** INPUT FOR THIS TASK follows **

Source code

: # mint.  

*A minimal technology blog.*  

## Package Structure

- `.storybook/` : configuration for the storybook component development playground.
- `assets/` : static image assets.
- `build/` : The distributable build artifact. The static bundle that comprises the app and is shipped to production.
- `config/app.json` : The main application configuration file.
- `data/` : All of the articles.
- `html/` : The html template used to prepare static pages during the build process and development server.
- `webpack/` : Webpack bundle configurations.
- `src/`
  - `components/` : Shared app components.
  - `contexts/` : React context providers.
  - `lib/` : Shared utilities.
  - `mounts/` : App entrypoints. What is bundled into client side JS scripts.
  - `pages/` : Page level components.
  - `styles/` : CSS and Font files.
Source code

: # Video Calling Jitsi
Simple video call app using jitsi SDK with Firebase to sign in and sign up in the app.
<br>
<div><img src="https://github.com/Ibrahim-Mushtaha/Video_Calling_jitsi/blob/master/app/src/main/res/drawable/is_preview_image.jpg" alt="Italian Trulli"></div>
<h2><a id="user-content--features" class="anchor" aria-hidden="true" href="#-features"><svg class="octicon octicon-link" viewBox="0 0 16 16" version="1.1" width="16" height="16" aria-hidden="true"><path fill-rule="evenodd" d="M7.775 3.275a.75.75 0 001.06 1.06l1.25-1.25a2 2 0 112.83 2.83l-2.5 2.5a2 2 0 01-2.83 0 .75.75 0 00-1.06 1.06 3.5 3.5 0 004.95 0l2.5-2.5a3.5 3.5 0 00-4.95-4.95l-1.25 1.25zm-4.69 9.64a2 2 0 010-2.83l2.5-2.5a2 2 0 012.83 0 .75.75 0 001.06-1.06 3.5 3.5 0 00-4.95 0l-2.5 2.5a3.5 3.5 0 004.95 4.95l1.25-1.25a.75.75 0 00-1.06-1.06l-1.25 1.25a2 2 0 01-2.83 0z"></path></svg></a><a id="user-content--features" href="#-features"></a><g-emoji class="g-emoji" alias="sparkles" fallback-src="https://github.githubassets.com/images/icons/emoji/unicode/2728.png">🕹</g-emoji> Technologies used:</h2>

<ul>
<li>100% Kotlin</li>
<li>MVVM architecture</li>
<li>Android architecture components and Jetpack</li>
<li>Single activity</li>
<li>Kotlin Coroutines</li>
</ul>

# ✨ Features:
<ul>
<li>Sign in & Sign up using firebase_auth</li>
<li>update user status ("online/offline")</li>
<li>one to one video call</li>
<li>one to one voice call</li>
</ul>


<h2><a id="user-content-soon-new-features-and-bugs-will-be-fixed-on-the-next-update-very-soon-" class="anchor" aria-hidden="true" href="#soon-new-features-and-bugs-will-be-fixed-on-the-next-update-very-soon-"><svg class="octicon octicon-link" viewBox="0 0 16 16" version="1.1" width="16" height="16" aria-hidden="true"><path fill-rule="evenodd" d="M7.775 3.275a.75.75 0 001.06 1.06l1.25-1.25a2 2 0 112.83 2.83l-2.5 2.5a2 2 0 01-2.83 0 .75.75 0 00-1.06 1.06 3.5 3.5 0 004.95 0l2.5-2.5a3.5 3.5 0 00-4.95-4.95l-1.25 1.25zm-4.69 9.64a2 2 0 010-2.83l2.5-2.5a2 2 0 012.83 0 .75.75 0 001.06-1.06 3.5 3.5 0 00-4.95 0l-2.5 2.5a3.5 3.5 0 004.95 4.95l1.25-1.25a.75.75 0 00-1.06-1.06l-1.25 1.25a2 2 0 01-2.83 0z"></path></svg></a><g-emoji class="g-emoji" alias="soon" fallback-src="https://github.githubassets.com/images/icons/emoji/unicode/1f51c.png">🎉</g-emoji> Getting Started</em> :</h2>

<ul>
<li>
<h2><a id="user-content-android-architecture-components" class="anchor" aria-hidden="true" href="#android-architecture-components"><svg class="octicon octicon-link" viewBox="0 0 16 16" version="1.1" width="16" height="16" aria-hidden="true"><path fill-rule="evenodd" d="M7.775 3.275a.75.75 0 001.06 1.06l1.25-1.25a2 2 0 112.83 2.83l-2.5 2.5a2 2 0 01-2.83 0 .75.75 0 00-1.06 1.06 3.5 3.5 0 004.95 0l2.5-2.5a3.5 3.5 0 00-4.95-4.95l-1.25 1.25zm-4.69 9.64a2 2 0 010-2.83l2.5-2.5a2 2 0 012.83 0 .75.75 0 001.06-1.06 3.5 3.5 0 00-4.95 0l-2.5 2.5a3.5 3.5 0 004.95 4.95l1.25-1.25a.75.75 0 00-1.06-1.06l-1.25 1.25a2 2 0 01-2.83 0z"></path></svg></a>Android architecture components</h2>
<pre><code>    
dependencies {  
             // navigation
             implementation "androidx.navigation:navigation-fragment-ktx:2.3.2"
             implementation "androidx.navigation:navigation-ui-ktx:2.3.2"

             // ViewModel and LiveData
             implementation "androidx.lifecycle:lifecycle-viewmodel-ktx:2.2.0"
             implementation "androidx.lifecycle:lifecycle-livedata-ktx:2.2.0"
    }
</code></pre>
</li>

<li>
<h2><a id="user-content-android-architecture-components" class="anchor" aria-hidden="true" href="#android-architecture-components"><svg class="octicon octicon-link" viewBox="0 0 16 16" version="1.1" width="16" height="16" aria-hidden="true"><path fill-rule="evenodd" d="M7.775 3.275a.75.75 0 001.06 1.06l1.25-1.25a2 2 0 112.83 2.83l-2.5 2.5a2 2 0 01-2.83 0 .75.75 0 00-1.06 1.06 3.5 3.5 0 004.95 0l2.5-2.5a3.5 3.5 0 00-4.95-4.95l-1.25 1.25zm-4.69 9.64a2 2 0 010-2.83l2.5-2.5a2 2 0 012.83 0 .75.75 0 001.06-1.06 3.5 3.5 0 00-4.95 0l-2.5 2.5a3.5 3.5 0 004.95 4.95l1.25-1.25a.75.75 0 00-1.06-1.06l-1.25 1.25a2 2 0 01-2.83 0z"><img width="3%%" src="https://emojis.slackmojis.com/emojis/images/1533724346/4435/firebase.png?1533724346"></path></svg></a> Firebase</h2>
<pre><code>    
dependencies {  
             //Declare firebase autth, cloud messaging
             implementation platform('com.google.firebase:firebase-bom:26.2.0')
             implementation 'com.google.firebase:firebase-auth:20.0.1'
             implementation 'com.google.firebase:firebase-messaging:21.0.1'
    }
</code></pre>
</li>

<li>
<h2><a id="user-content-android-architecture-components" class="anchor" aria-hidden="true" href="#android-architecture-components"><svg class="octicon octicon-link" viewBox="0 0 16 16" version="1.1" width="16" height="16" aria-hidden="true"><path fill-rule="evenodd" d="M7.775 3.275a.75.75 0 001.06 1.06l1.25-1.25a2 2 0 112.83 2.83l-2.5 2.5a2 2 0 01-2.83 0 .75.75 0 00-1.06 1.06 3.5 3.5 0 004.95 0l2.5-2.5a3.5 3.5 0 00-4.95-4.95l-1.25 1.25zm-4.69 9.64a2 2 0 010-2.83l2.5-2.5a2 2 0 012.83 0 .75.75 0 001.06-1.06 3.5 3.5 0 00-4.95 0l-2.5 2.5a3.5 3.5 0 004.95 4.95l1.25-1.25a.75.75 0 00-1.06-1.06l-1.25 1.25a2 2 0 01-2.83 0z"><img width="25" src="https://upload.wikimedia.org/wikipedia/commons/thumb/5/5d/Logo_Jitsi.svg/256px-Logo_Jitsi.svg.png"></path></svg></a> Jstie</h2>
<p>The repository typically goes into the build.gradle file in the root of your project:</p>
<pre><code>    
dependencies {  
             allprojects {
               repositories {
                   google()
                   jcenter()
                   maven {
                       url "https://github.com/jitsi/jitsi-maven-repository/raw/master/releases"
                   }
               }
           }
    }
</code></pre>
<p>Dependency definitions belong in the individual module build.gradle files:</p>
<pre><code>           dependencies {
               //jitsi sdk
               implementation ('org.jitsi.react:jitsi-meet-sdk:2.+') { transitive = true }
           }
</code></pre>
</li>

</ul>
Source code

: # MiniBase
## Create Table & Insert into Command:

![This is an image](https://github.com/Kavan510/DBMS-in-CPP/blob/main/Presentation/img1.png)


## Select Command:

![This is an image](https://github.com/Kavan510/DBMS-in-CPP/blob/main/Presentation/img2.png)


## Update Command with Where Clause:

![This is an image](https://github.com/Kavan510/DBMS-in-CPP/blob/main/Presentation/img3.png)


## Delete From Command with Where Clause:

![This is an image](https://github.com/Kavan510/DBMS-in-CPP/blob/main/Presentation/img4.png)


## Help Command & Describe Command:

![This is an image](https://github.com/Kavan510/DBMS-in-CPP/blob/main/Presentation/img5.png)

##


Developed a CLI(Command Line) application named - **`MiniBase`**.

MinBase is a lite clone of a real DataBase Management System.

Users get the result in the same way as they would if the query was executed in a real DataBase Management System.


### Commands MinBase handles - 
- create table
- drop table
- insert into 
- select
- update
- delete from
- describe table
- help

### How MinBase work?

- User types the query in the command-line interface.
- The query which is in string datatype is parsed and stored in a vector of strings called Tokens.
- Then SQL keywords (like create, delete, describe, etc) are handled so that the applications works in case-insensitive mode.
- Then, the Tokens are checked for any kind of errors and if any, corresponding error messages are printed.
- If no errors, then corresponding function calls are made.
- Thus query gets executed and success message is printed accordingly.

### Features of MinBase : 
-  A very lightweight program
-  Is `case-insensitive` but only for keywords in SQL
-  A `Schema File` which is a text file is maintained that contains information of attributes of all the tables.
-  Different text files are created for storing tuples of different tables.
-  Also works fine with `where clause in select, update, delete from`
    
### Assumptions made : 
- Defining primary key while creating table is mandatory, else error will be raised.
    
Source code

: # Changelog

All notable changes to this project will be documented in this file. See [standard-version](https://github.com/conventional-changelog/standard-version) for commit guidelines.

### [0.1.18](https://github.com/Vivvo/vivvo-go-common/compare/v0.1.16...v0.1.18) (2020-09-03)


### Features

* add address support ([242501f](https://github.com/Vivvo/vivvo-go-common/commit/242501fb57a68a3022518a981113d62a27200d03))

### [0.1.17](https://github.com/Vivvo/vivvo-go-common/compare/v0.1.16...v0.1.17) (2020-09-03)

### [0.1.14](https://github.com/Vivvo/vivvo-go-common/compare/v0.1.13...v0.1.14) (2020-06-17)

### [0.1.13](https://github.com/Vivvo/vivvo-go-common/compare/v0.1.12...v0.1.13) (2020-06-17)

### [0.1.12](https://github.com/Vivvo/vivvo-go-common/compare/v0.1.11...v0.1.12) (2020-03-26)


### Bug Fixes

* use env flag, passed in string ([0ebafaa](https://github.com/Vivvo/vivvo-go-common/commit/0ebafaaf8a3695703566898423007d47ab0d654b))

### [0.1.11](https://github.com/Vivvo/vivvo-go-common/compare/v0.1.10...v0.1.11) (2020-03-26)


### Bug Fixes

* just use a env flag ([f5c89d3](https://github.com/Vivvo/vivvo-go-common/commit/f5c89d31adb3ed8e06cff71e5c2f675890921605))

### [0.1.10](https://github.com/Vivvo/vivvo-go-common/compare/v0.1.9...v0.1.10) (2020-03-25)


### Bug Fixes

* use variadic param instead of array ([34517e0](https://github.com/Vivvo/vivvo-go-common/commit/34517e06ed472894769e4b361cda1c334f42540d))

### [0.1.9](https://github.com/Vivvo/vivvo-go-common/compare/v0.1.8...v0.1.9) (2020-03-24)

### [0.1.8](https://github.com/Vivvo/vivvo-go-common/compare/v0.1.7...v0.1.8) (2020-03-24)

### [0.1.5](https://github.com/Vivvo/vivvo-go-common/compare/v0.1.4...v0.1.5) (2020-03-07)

** End of INPUT FOR THIS TASK **

▸ TASK STATEMENT: Give again exactly, and only, the lines above starting at the one with "- The query" and ending at the one with "- Then, the".

▸ FINAL ANSWER:
- The query which is in string datatype is parsed and stored in a vector of strings called Tokens.
- Then SQL keywords (like create, delete, describe, etc) are handled so that the applications works in case-insensitive mode.
- Then, the Tokens are checked for any kind of errors and if any, corresponding error messages are printed.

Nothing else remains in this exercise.